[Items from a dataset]
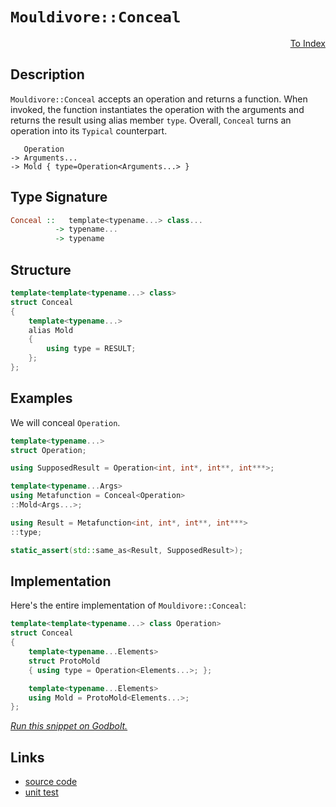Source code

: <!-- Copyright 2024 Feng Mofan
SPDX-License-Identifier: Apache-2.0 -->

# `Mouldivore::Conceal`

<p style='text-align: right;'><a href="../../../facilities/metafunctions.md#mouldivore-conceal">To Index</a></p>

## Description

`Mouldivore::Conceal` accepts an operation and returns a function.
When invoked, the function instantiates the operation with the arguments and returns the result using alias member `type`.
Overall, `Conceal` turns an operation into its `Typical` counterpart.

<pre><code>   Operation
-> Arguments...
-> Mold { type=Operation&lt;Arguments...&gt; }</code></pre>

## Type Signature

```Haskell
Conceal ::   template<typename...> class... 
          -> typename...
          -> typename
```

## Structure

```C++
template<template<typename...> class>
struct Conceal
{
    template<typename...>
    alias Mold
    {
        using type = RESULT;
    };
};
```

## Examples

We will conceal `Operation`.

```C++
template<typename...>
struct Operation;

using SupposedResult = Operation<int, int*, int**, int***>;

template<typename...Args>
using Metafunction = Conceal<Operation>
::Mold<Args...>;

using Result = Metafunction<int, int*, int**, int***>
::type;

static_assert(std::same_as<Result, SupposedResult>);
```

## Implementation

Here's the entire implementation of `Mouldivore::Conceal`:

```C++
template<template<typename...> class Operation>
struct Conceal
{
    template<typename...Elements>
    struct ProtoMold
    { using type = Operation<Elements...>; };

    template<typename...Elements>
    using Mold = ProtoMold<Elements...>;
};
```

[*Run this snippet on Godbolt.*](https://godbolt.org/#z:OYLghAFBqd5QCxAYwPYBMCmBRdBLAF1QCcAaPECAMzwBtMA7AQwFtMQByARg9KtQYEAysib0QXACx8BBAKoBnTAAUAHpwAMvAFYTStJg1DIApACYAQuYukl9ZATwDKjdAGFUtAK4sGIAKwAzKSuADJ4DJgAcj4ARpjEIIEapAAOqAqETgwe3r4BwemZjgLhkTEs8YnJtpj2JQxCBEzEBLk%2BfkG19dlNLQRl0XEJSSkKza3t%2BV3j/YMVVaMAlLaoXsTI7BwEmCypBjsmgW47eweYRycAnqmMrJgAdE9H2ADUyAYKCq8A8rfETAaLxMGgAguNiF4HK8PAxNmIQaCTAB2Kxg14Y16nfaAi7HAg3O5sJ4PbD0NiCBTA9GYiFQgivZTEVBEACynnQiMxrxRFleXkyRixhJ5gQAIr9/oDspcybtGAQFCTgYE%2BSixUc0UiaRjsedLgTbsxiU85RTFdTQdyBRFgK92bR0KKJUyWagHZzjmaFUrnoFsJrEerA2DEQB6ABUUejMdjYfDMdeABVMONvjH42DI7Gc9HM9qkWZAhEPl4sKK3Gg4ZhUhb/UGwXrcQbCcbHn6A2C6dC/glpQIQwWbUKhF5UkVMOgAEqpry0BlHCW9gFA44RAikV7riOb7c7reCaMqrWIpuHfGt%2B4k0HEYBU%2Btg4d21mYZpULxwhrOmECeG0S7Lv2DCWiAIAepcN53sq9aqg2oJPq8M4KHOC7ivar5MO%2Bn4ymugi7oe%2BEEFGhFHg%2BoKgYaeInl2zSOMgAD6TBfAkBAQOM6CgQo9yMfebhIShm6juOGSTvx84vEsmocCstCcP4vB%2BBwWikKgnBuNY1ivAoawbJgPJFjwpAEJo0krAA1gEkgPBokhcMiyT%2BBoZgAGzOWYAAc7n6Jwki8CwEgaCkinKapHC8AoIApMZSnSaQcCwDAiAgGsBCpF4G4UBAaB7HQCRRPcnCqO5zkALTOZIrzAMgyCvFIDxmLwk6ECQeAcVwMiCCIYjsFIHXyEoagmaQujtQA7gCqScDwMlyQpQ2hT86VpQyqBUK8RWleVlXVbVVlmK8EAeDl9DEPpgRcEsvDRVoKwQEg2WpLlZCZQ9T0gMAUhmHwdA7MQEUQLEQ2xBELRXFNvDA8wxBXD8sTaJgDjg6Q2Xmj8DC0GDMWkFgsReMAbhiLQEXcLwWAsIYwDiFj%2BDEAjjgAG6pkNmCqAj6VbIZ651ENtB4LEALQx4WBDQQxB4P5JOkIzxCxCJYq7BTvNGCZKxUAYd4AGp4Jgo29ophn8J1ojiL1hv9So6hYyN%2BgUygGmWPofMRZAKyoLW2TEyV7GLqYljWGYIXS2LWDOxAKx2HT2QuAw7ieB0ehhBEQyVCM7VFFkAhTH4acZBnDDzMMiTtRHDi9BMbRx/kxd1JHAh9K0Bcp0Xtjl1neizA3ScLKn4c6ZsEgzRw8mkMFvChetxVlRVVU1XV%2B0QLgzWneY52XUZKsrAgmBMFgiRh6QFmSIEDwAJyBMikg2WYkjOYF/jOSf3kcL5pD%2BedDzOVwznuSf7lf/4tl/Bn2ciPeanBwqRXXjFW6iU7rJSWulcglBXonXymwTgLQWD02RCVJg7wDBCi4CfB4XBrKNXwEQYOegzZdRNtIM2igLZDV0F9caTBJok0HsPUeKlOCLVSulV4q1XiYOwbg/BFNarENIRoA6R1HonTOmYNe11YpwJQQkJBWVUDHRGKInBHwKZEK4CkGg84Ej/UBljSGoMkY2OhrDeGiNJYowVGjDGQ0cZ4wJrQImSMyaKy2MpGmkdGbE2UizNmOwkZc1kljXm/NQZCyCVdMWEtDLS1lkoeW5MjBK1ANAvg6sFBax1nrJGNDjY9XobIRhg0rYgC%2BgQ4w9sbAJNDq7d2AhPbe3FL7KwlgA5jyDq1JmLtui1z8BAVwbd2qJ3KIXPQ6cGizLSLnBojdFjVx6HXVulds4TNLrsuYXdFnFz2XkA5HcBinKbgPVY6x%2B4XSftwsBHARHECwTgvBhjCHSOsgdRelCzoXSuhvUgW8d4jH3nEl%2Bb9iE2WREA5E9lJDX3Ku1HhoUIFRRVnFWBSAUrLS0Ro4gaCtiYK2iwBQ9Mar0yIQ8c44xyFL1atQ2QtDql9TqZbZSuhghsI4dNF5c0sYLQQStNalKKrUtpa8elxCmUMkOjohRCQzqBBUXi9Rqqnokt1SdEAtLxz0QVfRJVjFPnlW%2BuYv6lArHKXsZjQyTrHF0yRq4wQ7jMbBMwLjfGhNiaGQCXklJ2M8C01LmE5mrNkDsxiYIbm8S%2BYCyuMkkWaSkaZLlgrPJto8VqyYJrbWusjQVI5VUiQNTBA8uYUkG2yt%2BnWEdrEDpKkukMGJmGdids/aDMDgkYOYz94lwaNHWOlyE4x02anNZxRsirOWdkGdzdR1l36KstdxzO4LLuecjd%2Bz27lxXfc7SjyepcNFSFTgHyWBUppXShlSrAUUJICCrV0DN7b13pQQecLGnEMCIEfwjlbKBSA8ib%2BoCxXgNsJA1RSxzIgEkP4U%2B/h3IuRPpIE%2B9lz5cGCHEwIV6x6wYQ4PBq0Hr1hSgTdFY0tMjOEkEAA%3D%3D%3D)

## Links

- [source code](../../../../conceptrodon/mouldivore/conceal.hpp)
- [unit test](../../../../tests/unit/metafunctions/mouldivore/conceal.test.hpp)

_Work instruction_
Pull out every line of the entries that includes the word "returns".

_Answer space_
`Mouldivore::Conceal` accepts an operation and returns a function.
When invoked, the function instantiates the operation with the arguments and returns the result using alias member `type`.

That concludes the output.